Thursday, 15 August 2002: 4:45 PM
Uncertainty in numerical mesoscale modeling by the use of a topography defined via map projections
Computational mesoscale models such as RAMS, MM5, ARPS and HOTMAC, use conformal map projections to define the topography with respect to a tangent-plane XYZ coordinate system where Z is replaced by a terrain-following coordinate. The procedure consists in computing a point (X,Y) on the XY-plane via the map-projection of a point on the terrestrial sphere with geographic coordinates (l,f), and if H is the terrain elevation on (l,f), then it is assumed that the terrain elevation on (X,Y) is also H because the map projection takes into account the earth curvature. In this work it is shown that (i) the correct terrain elevation Z on (X,Y) cannot be computed because map projections do not consider the datum H to compute X and Y. (ii) The datum H is only an approximation of the correct elevation Z, and the approximation is valid on a horizontal domain D(L)=2LX2L with L bounded by 60 km when the terrain elevation data have an uncertainty of 30m.

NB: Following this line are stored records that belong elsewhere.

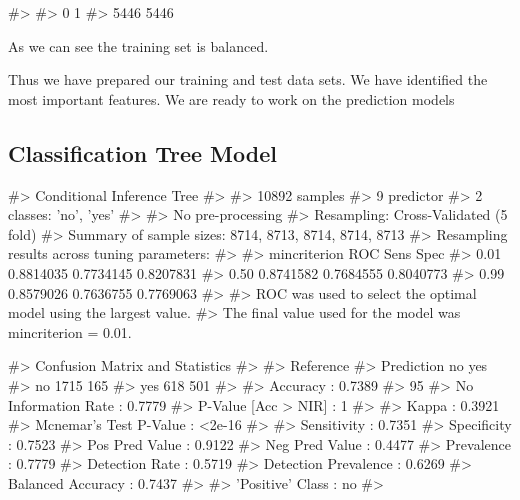 \begin{Schunk}
\begin{Soutput}
#> 
#>    0    1 
#> 5446 5446
\end{Soutput}
\end{Schunk}

As we can see the training set is balanced.

Thus we have prepared our training and test data sets. We have
identified the most important features. We are ready to work on the
prediction models

\hypertarget{classification-tree-model}{%
\subsection{Classification Tree Model}\label{classification-tree-model}}

\begin{Schunk}
\begin{Soutput}
#> Conditional Inference Tree 
#> 
#> 10892 samples
#>     9 predictor
#>     2 classes: 'no', 'yes' 
#> 
#> No pre-processing
#> Resampling: Cross-Validated (5 fold) 
#> Summary of sample sizes: 8714, 8713, 8714, 8714, 8713 
#> Resampling results across tuning parameters:
#> 
#>   mincriterion  ROC        Sens       Spec     
#>   0.01          0.8814035  0.7734145  0.8207831
#>   0.50          0.8741582  0.7684555  0.8040773
#>   0.99          0.8579026  0.7636755  0.7769063
#> 
#> ROC was used to select the optimal model using the largest value.
#> The final value used for the model was mincriterion = 0.01.
\end{Soutput}
\end{Schunk}

\begin{Schunk}
\begin{Soutput}
#> Confusion Matrix and Statistics
#> 
#>           Reference
#> Prediction   no  yes
#>        no  1715  165
#>        yes  618  501
#>                                           
#>                Accuracy : 0.7389          
#>                  95%
#>     No Information Rate : 0.7779          
#>     P-Value [Acc > NIR] : 1               
#>                                           
#>                   Kappa : 0.3921          
#>  Mcnemar's Test P-Value : <2e-16          
#>                                           
#>             Sensitivity : 0.7351          
#>             Specificity : 0.7523          
#>          Pos Pred Value : 0.9122          
#>          Neg Pred Value : 0.4477          
#>              Prevalence : 0.7779          
#>          Detection Rate : 0.5719          
#>    Detection Prevalence : 0.6269          
#>       Balanced Accuracy : 0.7437          
#>                                           
#>        'Positive' Class : no              
#> 
\end{Soutput}
\end{Schunk}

Applications of mesoscale models have used a domain D(L) with L=650, 882, 1665 km. In these cases the error of the terrain elevation reaches up 67, 120 and 450 km, respectively. A coordinate transformation to compute the correct terrain elevation from a Digital Elevation Model, is given. Analytic solutions of the governing equations show that the use of a map-projection topography in the definition of a terrain-following vertical coordinate generates a wrong atmospheric flow when L is large.